The records follow. Filter them to the lines that hold "string".
○ ○ ○
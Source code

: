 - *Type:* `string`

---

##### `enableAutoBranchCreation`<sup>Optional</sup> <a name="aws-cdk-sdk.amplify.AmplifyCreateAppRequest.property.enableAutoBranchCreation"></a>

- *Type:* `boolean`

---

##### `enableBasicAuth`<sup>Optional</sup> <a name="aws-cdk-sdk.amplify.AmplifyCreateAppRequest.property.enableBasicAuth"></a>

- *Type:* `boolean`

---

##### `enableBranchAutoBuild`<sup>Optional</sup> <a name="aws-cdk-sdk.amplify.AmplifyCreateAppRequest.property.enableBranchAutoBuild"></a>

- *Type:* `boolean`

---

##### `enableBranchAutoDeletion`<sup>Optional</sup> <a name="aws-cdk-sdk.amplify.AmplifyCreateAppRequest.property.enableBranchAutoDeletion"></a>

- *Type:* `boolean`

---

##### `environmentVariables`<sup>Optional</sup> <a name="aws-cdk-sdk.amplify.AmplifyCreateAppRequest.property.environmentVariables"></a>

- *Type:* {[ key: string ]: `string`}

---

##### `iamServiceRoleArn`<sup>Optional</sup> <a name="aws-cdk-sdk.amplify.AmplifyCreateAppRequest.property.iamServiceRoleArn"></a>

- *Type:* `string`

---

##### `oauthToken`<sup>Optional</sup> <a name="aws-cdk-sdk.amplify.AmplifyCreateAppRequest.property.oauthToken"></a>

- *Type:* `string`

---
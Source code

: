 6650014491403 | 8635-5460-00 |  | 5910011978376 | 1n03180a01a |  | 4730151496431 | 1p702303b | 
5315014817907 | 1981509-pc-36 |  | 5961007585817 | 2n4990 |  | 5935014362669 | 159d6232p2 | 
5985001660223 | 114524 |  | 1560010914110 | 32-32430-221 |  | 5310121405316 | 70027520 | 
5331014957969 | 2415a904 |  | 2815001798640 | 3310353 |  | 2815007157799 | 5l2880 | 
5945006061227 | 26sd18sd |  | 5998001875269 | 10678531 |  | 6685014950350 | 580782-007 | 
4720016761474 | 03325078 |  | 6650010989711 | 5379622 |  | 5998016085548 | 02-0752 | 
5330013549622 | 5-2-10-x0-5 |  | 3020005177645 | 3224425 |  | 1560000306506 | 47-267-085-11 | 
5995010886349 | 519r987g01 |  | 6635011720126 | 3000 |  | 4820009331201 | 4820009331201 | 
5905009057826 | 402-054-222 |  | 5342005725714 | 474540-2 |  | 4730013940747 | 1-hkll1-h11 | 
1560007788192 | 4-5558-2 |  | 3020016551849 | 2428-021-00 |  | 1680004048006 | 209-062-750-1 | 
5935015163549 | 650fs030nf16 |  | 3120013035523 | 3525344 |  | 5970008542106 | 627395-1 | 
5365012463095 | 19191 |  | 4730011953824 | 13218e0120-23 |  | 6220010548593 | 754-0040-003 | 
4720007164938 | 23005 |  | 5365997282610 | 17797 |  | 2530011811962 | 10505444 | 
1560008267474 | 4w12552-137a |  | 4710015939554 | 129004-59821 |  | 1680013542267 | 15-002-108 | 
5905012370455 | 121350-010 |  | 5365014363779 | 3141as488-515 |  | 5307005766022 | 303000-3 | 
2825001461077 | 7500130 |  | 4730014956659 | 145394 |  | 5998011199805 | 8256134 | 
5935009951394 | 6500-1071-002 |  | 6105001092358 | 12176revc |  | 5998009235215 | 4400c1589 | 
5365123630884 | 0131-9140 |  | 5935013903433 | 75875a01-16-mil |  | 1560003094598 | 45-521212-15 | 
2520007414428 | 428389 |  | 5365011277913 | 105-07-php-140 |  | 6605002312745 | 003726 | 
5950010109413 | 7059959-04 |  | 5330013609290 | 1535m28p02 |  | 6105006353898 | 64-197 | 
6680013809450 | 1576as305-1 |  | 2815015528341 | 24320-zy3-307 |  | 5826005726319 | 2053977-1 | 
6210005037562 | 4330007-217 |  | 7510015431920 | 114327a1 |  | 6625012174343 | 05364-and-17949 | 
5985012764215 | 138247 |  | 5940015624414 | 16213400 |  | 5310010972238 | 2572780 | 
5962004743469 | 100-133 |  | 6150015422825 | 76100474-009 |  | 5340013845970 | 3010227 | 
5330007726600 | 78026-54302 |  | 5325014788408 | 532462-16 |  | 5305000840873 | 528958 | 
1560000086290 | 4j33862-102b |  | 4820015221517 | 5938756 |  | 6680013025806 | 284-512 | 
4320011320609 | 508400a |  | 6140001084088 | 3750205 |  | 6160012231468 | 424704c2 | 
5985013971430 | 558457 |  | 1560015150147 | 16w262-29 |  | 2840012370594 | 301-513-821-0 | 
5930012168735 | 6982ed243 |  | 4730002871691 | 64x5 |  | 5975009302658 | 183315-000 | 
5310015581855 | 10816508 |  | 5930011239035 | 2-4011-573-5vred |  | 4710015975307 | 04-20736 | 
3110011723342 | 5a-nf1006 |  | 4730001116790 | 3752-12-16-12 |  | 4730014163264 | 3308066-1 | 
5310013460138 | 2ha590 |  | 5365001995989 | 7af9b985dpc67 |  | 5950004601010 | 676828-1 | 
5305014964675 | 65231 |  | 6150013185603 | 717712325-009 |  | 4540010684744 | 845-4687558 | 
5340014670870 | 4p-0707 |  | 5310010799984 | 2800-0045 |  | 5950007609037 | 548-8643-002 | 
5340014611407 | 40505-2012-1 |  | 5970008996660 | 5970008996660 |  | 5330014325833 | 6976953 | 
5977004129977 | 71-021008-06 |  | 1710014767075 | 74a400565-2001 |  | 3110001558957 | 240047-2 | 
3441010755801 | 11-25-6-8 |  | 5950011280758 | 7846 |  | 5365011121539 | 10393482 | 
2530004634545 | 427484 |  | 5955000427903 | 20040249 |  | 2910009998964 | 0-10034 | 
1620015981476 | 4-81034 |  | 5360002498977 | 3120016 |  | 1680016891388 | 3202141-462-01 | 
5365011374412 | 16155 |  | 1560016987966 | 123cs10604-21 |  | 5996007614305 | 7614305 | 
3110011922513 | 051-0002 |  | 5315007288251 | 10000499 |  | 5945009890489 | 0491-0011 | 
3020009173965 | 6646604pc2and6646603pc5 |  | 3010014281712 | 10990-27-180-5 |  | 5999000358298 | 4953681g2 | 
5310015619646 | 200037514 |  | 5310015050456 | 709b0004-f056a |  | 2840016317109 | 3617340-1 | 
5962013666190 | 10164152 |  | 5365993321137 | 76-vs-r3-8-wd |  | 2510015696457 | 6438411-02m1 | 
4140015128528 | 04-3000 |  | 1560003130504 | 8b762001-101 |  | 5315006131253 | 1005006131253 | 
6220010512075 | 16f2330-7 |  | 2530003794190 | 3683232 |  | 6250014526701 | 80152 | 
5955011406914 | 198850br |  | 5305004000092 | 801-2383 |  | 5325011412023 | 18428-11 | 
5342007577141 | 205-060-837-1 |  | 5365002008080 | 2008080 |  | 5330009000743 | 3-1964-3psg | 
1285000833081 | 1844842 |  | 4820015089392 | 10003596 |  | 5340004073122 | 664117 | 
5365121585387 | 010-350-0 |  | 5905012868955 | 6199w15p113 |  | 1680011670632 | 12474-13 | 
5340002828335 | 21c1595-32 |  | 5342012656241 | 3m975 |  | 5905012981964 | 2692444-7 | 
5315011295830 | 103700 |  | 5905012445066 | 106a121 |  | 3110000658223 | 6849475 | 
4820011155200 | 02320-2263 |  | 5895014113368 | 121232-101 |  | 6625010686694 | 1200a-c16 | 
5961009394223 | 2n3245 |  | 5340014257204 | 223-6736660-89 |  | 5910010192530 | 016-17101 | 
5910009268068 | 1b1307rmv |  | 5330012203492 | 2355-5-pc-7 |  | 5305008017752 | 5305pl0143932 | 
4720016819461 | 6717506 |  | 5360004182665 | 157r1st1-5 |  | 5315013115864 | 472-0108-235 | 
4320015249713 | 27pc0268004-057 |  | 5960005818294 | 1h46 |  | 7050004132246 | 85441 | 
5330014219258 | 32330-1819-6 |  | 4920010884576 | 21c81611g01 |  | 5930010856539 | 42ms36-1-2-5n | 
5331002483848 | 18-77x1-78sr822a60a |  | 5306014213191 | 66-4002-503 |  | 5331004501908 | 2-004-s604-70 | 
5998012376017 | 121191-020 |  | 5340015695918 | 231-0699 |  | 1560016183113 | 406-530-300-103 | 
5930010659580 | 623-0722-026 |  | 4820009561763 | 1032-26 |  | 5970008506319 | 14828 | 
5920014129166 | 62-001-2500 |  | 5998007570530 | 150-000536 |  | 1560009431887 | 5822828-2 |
○ ○ ○
TASK OUTPUT.
: - *Type:* `string`
- *Type:* {[ key: string ]: `string`}
- *Type:* `string`
- *Type:* `string`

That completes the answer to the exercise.